Atlético Madrid, le Podemos du foot

Football Real fessé dans le derby madrilène

Il se passe quelque chose en Espagne. Une force nouvelle qui monte et bouscule l’ordre établi. Une armée en marche qui prône le partage, la solidarité, et réfute la notion de possession (du ballon). Bon, l’Atlético, c’est aussi l’équipe préférée du roi Felipe VI, un club tout aussi endetté que les autres, et le jeu prôné par l’Argentin Diego Simeone n’a rien de révolutionnaire. Mais tout de même, les Madrilènes ont flanqué un sévère 4-0 au Real et restent sur une série de six derbys sans défaite (4 victoires, 2 nuls). Surtout, «l’Atléti», champion d’Espagne en titre, finaliste de la dernière Ligue des champions, casse l’alternative Barça-Real.

Faute de main en préambule

Le match au sommet de la 22e journée de Liga s’est joué en vingt minutes. Au quart d’heure, Iker Casillas commettait une grosse faute de main sur un tir appuyé mais pas inarrêtable de Tiago. Quatre minutes plus tard, Saul réussissait un retourné spectaculaire. Privé de plusieurs titulaires blessés, le Real Madrid encaissait encore deux buts en seconde mi-temps (Griezmann 67e, Mandzukic 89e). L’autoproclamée «meilleure équipe du monde» et son triple Ballon d’or vacille sur son trône.
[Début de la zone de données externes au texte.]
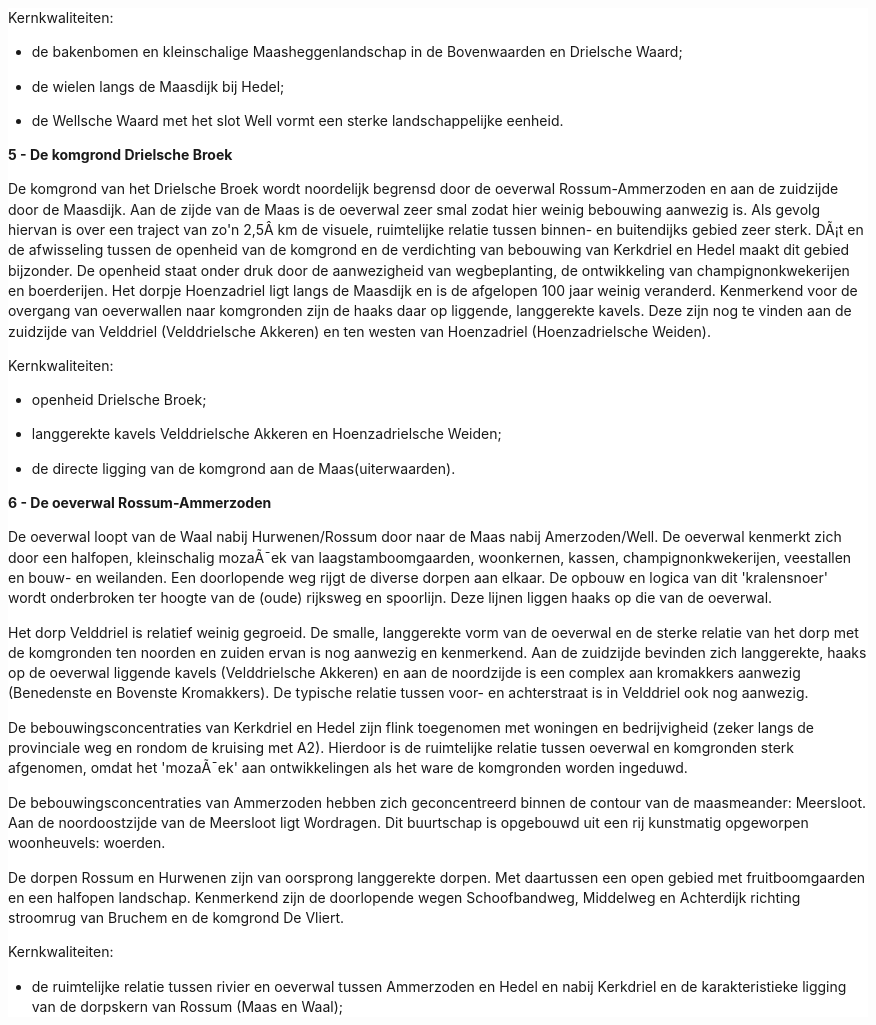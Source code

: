 Kernkwaliteiten:

* de bakenbomen en kleinschalige Maasheggenlandschap in de Bovenwaarden en Drielsche Waard;

* de wielen langs de Maasdijk bij Hedel;

* de Wellsche Waard met het slot Well vormt een sterke landschappelijke eenheid.

**5 \- De komgrond Drielsche Broek**

De komgrond van het Drielsche Broek wordt noordelijk begrensd door de oeverwal Rossum\-Ammerzoden en aan de zuidzijde door de Maasdijk. Aan de zijde van de Maas is de oeverwal zeer smal zodat hier weinig bebouwing aanwezig is. Als gevolg hiervan is over een traject van zo'n 2,5Â km de visuele, ruimtelijke relatie tussen binnen\- en buitendijks gebied zeer sterk. DÃ¡t en de afwisseling tussen de openheid van de komgrond en de verdichting van bebouwing van Kerkdriel en Hedel maakt dit gebied bijzonder. De openheid staat onder druk door de aanwezigheid van wegbeplanting, de ontwikkeling van champignonkwekerijen en boerderijen. Het dorpje Hoenzadriel ligt langs de Maasdijk en is de afgelopen 100 jaar weinig veranderd. Kenmerkend voor de overgang van oeverwallen naar komgronden zijn de haaks daar op liggende, langgerekte kavels. Deze zijn nog te vinden aan de zuidzijde van Velddriel (Velddrielsche Akkeren) en ten westen van Hoenzadriel (Hoenzadrielsche Weiden).

Kernkwaliteiten:

* openheid Drielsche Broek;

* langgerekte kavels Velddrielsche Akkeren en Hoenzadrielsche Weiden;

* de directe ligging van de komgrond aan de Maas(uiterwaarden).

**6 \- De oeverwal Rossum\-Ammerzoden**

De oeverwal loopt van de Waal nabij Hurwenen/Rossum door naar de Maas nabij Amerzoden/Well. De oeverwal kenmerkt zich door een halfopen, kleinschalig mozaÃ¯ek van laagstamboomgaarden, woonkernen, kassen, champignonkwekerijen, veestallen en bouw\- en weilanden. Een doorlopende weg rijgt de diverse dorpen aan elkaar. De opbouw en logica van dit 'kralensnoer' wordt onderbroken ter hoogte van de (oude) rijksweg en spoorlijn. Deze lijnen liggen haaks op die van de oeverwal.

Het dorp Velddriel is relatief weinig gegroeid. De smalle, langgerekte vorm van de oeverwal en de sterke relatie van het dorp met de komgronden ten noorden en zuiden ervan is nog aanwezig en kenmerkend. Aan de zuidzijde bevinden zich langgerekte, haaks op de oeverwal liggende kavels (Velddrielsche Akkeren) en aan de noordzijde is een complex aan kromakkers aanwezig (Benedenste en Bovenste Kromakkers). De typische relatie tussen voor\- en achterstraat is in Velddriel ook nog aanwezig.

De bebouwingsconcentraties van Kerkdriel en Hedel zijn flink toegenomen met woningen en bedrijvigheid (zeker langs de provinciale weg en rondom de kruising met A2\). Hierdoor is de ruimtelijke relatie tussen oeverwal en komgronden sterk afgenomen, omdat het 'mozaÃ¯ek' aan ontwikkelingen als het ware de komgronden worden ingeduwd.

De bebouwingsconcentraties van Ammerzoden hebben zich geconcentreerd binnen de contour van de maasmeander: Meersloot. Aan de noordoostzijde van de Meersloot ligt Wordragen. Dit buurtschap is opgebouwd uit een rij kunstmatig opgeworpen woonheuvels: woerden.

De dorpen Rossum en Hurwenen zijn van oorsprong langgerekte dorpen. Met daartussen een open gebied met fruitboomgaarden en een halfopen landschap. Kenmerkend zijn de doorlopende wegen Schoofbandweg, Middelweg en Achterdijk richting stroomrug van Bruchem en de komgrond De Vliert.

Kernkwaliteiten:

* de ruimtelijke relatie tussen rivier en oeverwal tussen Ammerzoden en Hedel en nabij Kerkdriel en de karakteristieke ligging van de dorpskern van Rossum (Maas en Waal);
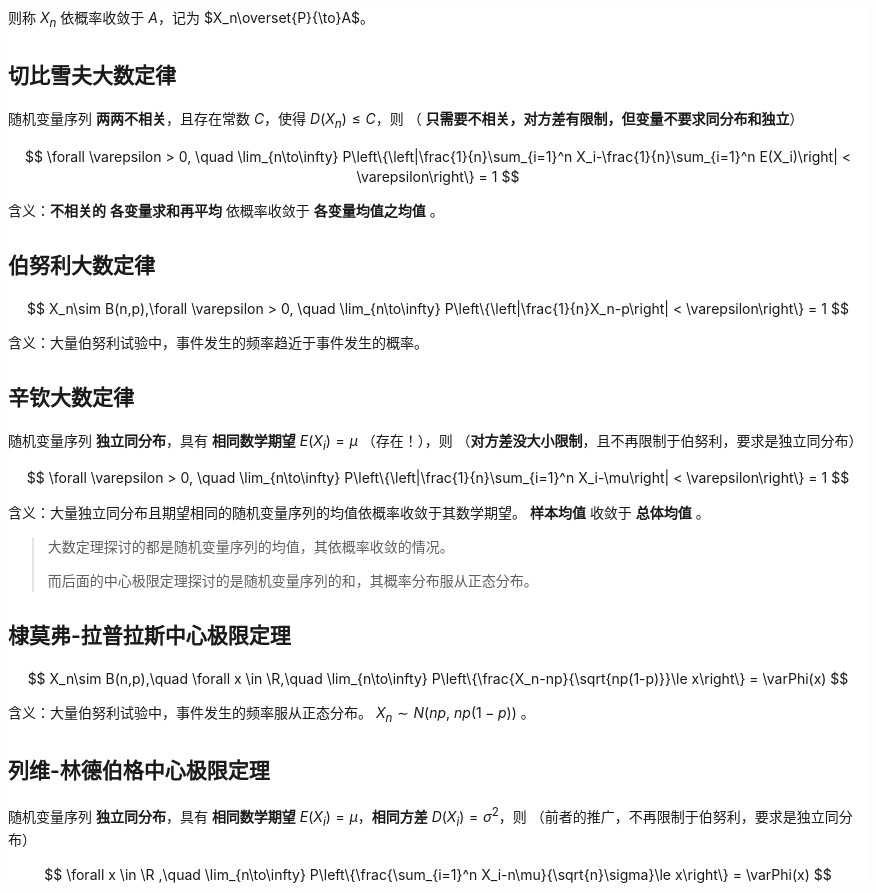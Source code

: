 则称 $X_n$ 依概率收敛于 $A$，记为 $X_n\overset{P}{\to}A$。

## 切比雪夫大数定律

随机变量序列 **两两不相关**，且存在常数 $C$，使得 $D(X_n)\le C$，则 （ **只需要不相关，对方差有限制，但变量不要求同分布和独立**）

$$
\forall \varepsilon > 0, \quad \lim_{n\to\infty} P\left\{\left|\frac{1}{n}\sum_{i=1}^n X_i-\frac{1}{n}\sum_{i=1}^n E(X_i)\right| < \varepsilon\right\} = 1
$$

含义：**不相关的**  **各变量求和再平均** 依概率收敛于 **各变量均值之均值** 。

## 伯努利大数定律

$$
X_n\sim B(n,p),\forall \varepsilon > 0, \quad \lim_{n\to\infty} P\left\{\left|\frac{1}{n}X_n-p\right| < \varepsilon\right\} = 1
$$

含义：大量伯努利试验中，事件发生的频率趋近于事件发生的概率。

## 辛钦大数定律

随机变量序列 **独立同分布**，具有 **相同数学期望** $E(X_i)=\mu$ （存在！），则 （**对方差没大小限制**，且不再限制于伯努利，要求是独立同分布）

$$
\forall \varepsilon > 0, \quad \lim_{n\to\infty} P\left\{\left|\frac{1}{n}\sum_{i=1}^n X_i-\mu\right| < \varepsilon\right\} = 1
$$

含义：大量独立同分布且期望相同的随机变量序列的均值依概率收敛于其数学期望。 **样本均值** 收敛于 **总体均值** 。

> 大数定理探讨的都是随机变量序列的均值，其依概率收敛的情况。
>
> 而后面的中心极限定理探讨的是随机变量序列的和，其概率分布服从正态分布。

## 棣莫弗-拉普拉斯中心极限定理

$$
X_n\sim B(n,p),\quad \forall x \in \R,\quad \lim_{n\to\infty} P\left\{\frac{X_n-np}{\sqrt{np(1-p)}}\le x\right\} = \varPhi(x)
$$

含义：大量伯努利试验中，事件发生的频率服从正态分布。 $X_n \sim N(np,\ np(1-p))$ 。

## 列维-林德伯格中心极限定理

随机变量序列 **独立同分布**，具有 **相同数学期望** $E(X_i)=\mu$，**相同方差** $D(X_i)=\sigma^2$，则 （前者的推广，不再限制于伯努利，要求是独立同分布）

$$
\forall x \in \R ,\quad \lim_{n\to\infty} P\left\{\frac{\sum_{i=1}^n X_i-n\mu}{\sqrt{n}\sigma}\le x\right\} = \varPhi(x)
$$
De l’avis de tous, c’est le Real Madrid qui a perdu. Cristiano Ronaldo a piqué une grosse colère, Karim Benzema demandé pardon aux supporters, Carlo Ancelotti invoqué un coup de fatigue. C’est faire peu de cas de cet Atlético qui, depuis le retour en 2011 de Simeone à Vicente Calderon (il y fut une idole comme joueur), joue le couteau entre les dents. Avec son 4-4-2 des familles et une agressivité de tous les instants, l’Argentin oblige l’adversaire au corps-à-corps.

Looké comme un danseur de tango de la Boca, costard à rayures et gomina généreuse, toujours flanqué de son adjoint à survêt German Burgos, dit «el mono» (le singe), Simeone transpose sur le terrain cette loi du monde du travail qui veut que les emmerdeurs gagnent plus que les chics types. Chaque année, le marché lui retire son meilleur joueur (Radamel Falcao, Diego Costa, Thibault Courtois). «El Cholo» (le caïd) en prend d’autres et les façonne. Sur les bords du rio Manzanares, le Français Antoine Griezmann a ajouté à ses qualités de passeur et de buteur une hargne et une ténacité détonantes. Avec lui, les Colchoneros peuvent se dire: «Podemos».